* _Your task_: Each entry below is to be transcribed exactly; pictures are not copied.

--- Data to use ---

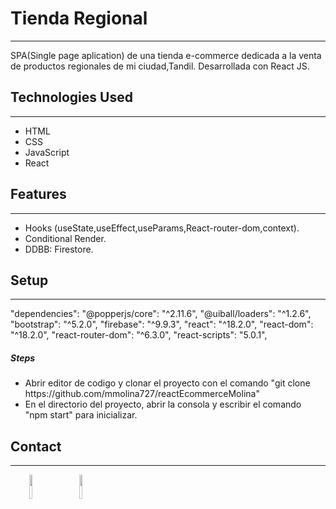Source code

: <h1>Tienda Regional</h1>
<hr><p>SPA(Single page aplication) de una tienda e-commerce dedicada a la venta de productos regionales de mi ciudad,Tandil.
Desarrollada con React JS.</p><h2>Technologies Used</h2>
<hr><ul>
<li>HTML</li>
<li>CSS</li>
<li>JavaScript</li>
<li>React</li>
</ul>
<h2>Features</h2>
<hr><ul>
<li>Hooks (useState,useEffect,useParams,React-router-dom,context).</li>
<li>Conditional Render.</li>
<li>DDBB: Firestore.</li>
</ul>
<h2>Setup</h2>
<hr><p>"dependencies":
"@popperjs/core": "^2.11.6",
"@uiball/loaders": "^1.2.6",
"bootstrap": "^5.2.0",
"firebase": "^9.9.3",
"react": "^18.2.0",
"react-dom": "^18.2.0",
"react-router-dom": "^6.3.0",
"react-scripts": "5.0.1",</p>
<h5>Steps</h5><ul>
<li>Abrir editor de codigo y clonar el proyecto con el comando "git clone https://github.com/mmolina727/reactEcommerceMolina"</li>
<li>En el directorio del proyecto, abrir la consola y escribir el comando "npm start" para inicializar.</li>
</ul>
<h2>Contact</h2>
<hr>
<p><span style="margin-right: 30px;"></span><a href="https://www.linkedin.com/in/matias-gaston-molina-070686149/"><img target="_blank" src="https://cdn.jsdelivr.net/gh/devicons/devicon/icons/linkedin/linkedin-original.svg" style="width: 10%;"></a><span style="margin-right: 30px;"></span><a href="https://github.com/mmolina727"><img target="_blank" src="https://cdn.jsdelivr.net/gh/devicons/devicon/icons/github/github-original.svg" style="width: 10%;"></a></p>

---

* _Result for this exercise_:
Source code

: <h1>Tienda Regional</h1>
<hr><p>SPA(Single page aplication) de una tienda e-commerce dedicada a la venta de productos regionales de mi ciudad,Tandil.
Desarrollada con React JS.</p><h2>Technologies Used</h2>
<hr><ul>
<li>HTML</li>
<li>CSS</li>
<li>JavaScript</li>
<li>React</li>
</ul>
<h2>Features</h2>
<hr><ul>
<li>Hooks (useState,useEffect,useParams,React-router-dom,context).</li>
<li>Conditional Render.</li>
<li>DDBB: Firestore.</li>
</ul>
<h2>Setup</h2>
<hr><p>"dependencies":
"@popperjs/core": "^2.11.6",
"@uiball/loaders": "^1.2.6",
"bootstrap": "^5.2.0",
"firebase": "^9.9.3",
"react": "^18.2.0",
"react-dom": "^18.2.0",
"react-router-dom": "^6.3.0",
"react-scripts": "5.0.1",</p>
<h5>Steps</h5><ul>
<li>Abrir editor de codigo y clonar el proyecto con el comando "git clone https://github.com/mmolina727/reactEcommerceMolina"</li>
<li>En el directorio del proyecto, abrir la consola y escribir el comando "npm start" para inicializar.</li>
</ul>
<h2>Contact</h2>
<hr>
<p><span style="margin-right: 30px;"></span><a href="https://www.linkedin.com/in/matias-gaston-molina-070686149/"><img target="_blank" src="https://cdn.jsdelivr.net/gh/devicons/devicon/icons/linkedin/linkedin-original.svg" style="width: 10%;"></a><span style="margin-right: 30px;"></span><a href="https://github.com/mmolina727"><img target="_blank" src="https://cdn.jsdelivr.net/gh/devicons/devicon/icons/github/github-original.svg" style="width: 10%;"></a></p>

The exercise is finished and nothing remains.